I can’t find detailed part number info for the BEV models that have the ccs-dc, so I don’t know if the KLE EMS are bypassed and the HV cabling goes directly to the battery.
From what you’ve found in the BMS, do you think it would be possible to directly connect the DC pins to charge the battery and let the BMS control the input without major work to the onboard charging components?


----------



## kennybobby (Aug 10, 2012)

These are just the CMU board found on each module--Cell Monitoring Units that can only report back thru the CAN buss to some higher-level controller such as a Battery Management System or BMS unit.

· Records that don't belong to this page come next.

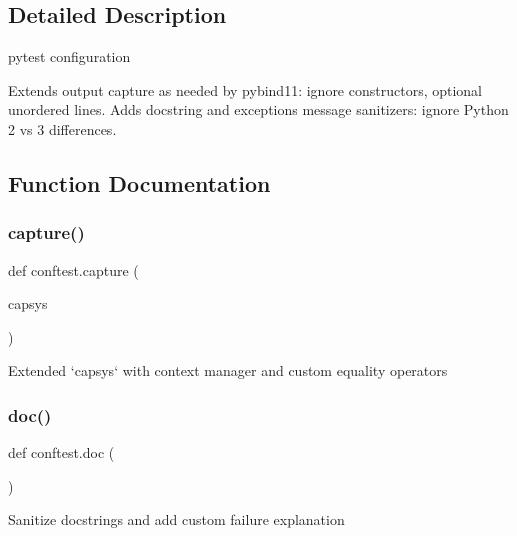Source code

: \subsection{Detailed Description}
\begin{DoxyVerb}pytest configuration

Extends output capture as needed by pybind11: ignore constructors, optional unordered lines.
Adds docstring and exceptions message sanitizers: ignore Python 2 vs 3 differences.
\end{DoxyVerb}
 

\subsection{Function Documentation}
\mbox{\label{namespaceconftest_aad7bbb453045d1770805438a473317a4}} 
\subsubsection{\texorpdfstring{capture()}{capture()}}
{\footnotesize\ttfamily def conftest.\+capture (\begin{DoxyParamCaption}\item[{}]{capsys }\end{DoxyParamCaption})}

\begin{DoxyVerb}Extended `capsys` with context manager and custom equality operators\end{DoxyVerb}
 \mbox{\label{namespaceconftest_a35de28597d48d0a25c748a140765032e}} 
\subsubsection{\texorpdfstring{doc()}{doc()}}
{\footnotesize\ttfamily def conftest.\+doc (\begin{DoxyParamCaption}{ }\end{DoxyParamCaption})}

\begin{DoxyVerb}Sanitize docstrings and add custom failure explanation\end{DoxyVerb}
 \mbox{\label{namespaceconftest_ae5bb8caa851371d0b8576827a6a20f0f}} 
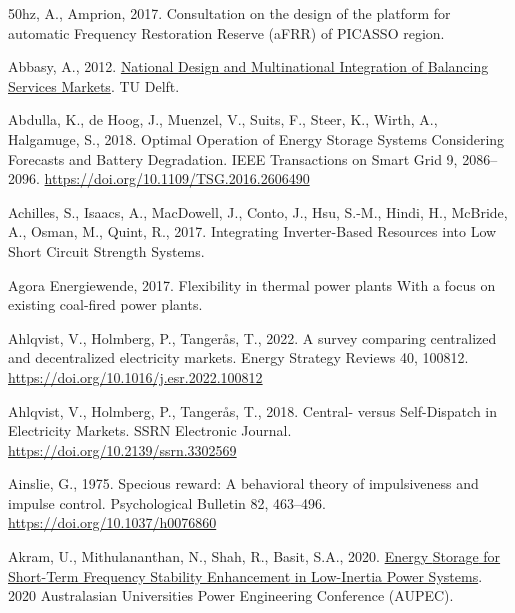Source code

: \documentclass[12pt,a4paper,]{report}
\newlength{\cslhangindent}
\newenvironment{CSLReferences}[2] %
 {%
  \setlength{\parindent}{0pt}
  \ifodd #1 \everypar{\setlength{\hangindent}{\cslhangindent}}\ignorespaces\fi
  \ifnum #2 > 0
  \setlength{\parskip}{#2\baselineskip}
  \fi
 }%
 {}
\begin{document}
\hypertarget{refs}{}
\begin{CSLReferences}{1}{0}
\leavevmode{}%
50hz, A., Amprion, 2017. Consultation on the design of the platform for
automatic {Frequency Restoration Reserve} ({aFRR}) of {PICASSO} region.

\leavevmode{}%
Abbasy, A., 2012.
\href{https://doi.org/10.4233/uuid:71f7138f-3af2-4bc3-b035-a3e42b3cafaf}{National
{Design} and {Multinational Integration} of {Balancing Services
Markets}}. {TU Delft}.

\leavevmode{}%
Abdulla, K., de Hoog, J., Muenzel, V., Suits, F., Steer, K., Wirth, A.,
Halgamuge, S., 2018. Optimal {Operation} of {Energy Storage Systems
Considering Forecasts} and {Battery Degradation}. IEEE Transactions on
Smart Grid 9, 2086--2096. \url{https://doi.org/10.1109/TSG.2016.2606490}

\leavevmode{}%
Achilles, S., Isaacs, A., MacDowell, J., Conto, J., Hsu, S.-M., Hindi,
H., McBride, A., Osman, M., Quint, R., 2017. Integrating {Inverter-Based
Resources} into {Low Short Circuit Strength Systems}.

\leavevmode{}%
Agora Energiewende, 2017. Flexibility in thermal power plants {With} a
focus on existing coal-fired power plants.

\leavevmode{}%
Ahlqvist, V., Holmberg, P., Tangerås, T., 2022. A survey comparing
centralized and decentralized electricity markets. Energy Strategy
Reviews 40, 100812. \url{https://doi.org/10.1016/j.esr.2022.100812}

\leavevmode{}%
Ahlqvist, V., Holmberg, P., Tangerås, T., 2018. Central- versus
{Self-Dispatch} in {Electricity Markets}. SSRN Electronic Journal.
\url{https://doi.org/10.2139/ssrn.3302569}

\leavevmode{}%
Ainslie, G., 1975. Specious reward: {A} behavioral theory of
impulsiveness and impulse control. Psychological Bulletin 82, 463--496.
\url{https://doi.org/10.1037/h0076860}

\leavevmode{}%
Akram, U., Mithulananthan, N., Shah, R., Basit, S.A., 2020.
\href{https://www.semanticscholar.org/paper/Energy-Storage-for-Short-Term-Frequency-Stability-Akram-Mithulananthan/b74131f080c15125436fe65784135492fa318b02}{Energy
{Storage} for {Short-Term Frequency Stability Enhancement} in
{Low-Inertia Power Systems}}. 2020 Australasian Universities Power
Engineering Conference (AUPEC).


\end{CSLReferences}
\end{document}
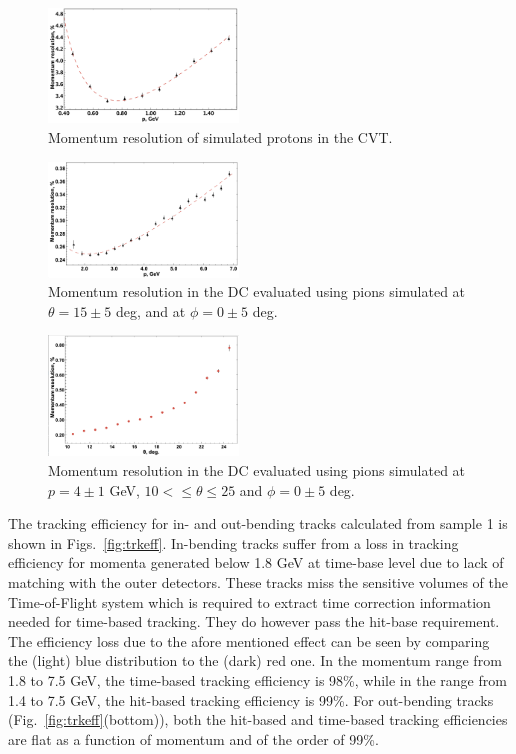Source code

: \begin{figure}
\includegraphics[width=0.45\textwidth]{pics/fddegipekmpjjiho.png}
\caption{Momentum resolution of simulated protons in the CVT.  
}
\label{fig:respcvt}
\end{figure}
\begin{figure}
\includegraphics[width=0.45\textwidth]{pics/DCRes.png}
\caption{Momentum resolution in the DC evaluated using pions  simulated at $\theta =15\pm 5$ deg, and at $\phi = 0 \pm 5$ deg.
}
\label{fig:respdc}
\end{figure}

\begin{figure}
\includegraphics[width=0.45\textwidth]{pics/DCRes2.png}
\caption{Momentum resolution in the DC evaluated using  pions  simulated at $p=4\pm 1$ GeV, $10<\leq \theta\leq 25$ and $\phi = 0 \pm 5$ deg.
}
\label{fig:restheta}
\end{figure}

The tracking efficiency for in- and out-bending tracks calculated from sample 1 is shown in  Figs.~\ref{fig:trkeff}.  In-bending tracks suffer from a loss in tracking efficiency for momenta generated below 1.8 GeV at time-base level due to lack of matching with the outer detectors.  These tracks miss the sensitive volumes of the Time-of-Flight system which is required to extract time correction information needed for time-based tracking.  They do however pass the hit-base requirement.  The efficiency loss due to the afore mentioned effect can be seen by comparing the (light) blue distribution to the (dark) red one.  In the momentum range from 1.8 to 7.5 GeV, the time-based tracking efficiency is 98\%, while in the range from 1.4 to 7.5 GeV, the hit-based tracking efficiency is 99\%.  For out-bending tracks (Fig.~\ref{fig:trkeff}(bottom)), both the hit-based and time-based tracking efficiencies are flat as a function of momentum and of the order of 99\%.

i haven't studied up on the i3 system so this is just based upon my experience with other OEMs: The BMS likely talks to an even higher level Electric Vehicle Control Unit, which handles the communication between the car and the Chademo or CCS DC station, aka EVSE Level 3. Due to safety concerns with HV i'm sure that chargging is controlled at a much higher level than these CMU boards.

You may be able to use Tom's board to integrate some sort of diy controller for the cell voltages, but i'm not sure that anyone has reverse engineering the level 3 protocol. Anyone know if it has?


----------



## pki (Dec 20, 2019)

Hi.

I have installed the i3 battery pack into our EV. I have a few basic questions.
- Does the BMS modules on each battery pack will work stand alone, or do they need more?
- I also have the SME BEV13 D1 module, i think the BMS management?'
- I also have the onboard charger box.

I would like to get the AC charging to work. Do I need more from BMW, or should this parts be sufficent and can work without the other electronic from BMW?


----------



## colourmecarbon (Oct 9, 2017)

is the car you’re building an i3 or a custom diy conversion?


----------



## pki (Dec 20, 2019)

Its a converted berlingo with MED-DEA/Venturi drive, the drive is working, i am working on a way to charge it.


----------



## Ruwanga (Dec 18, 2019)

Hi everyone! 
Could anyone of you share the specifications /value of NTC thermistor used as Temp sensors in the module? (*Resistance Kohm and B value?*) It seems each LTC connects to two thermistors and i cannot figure out whether all 4 thermistors are the same or even different, and what are the values. 
Any feedback in this regard is much appreciated!


----------



## pdove (Jan 9, 2012)

Ruwanga said:


> Hi everyone!
> Could anyone of you share the specifications /value of NTC thermistor used as Temp sensors in the module? (*Resistance Kohm and B value?*) It seems each LTC connects to two thermistors and i cannot figure out whether all 4 thermistors are the same or even different, and what are the values.
> Any feedback in this regard is much appreciated!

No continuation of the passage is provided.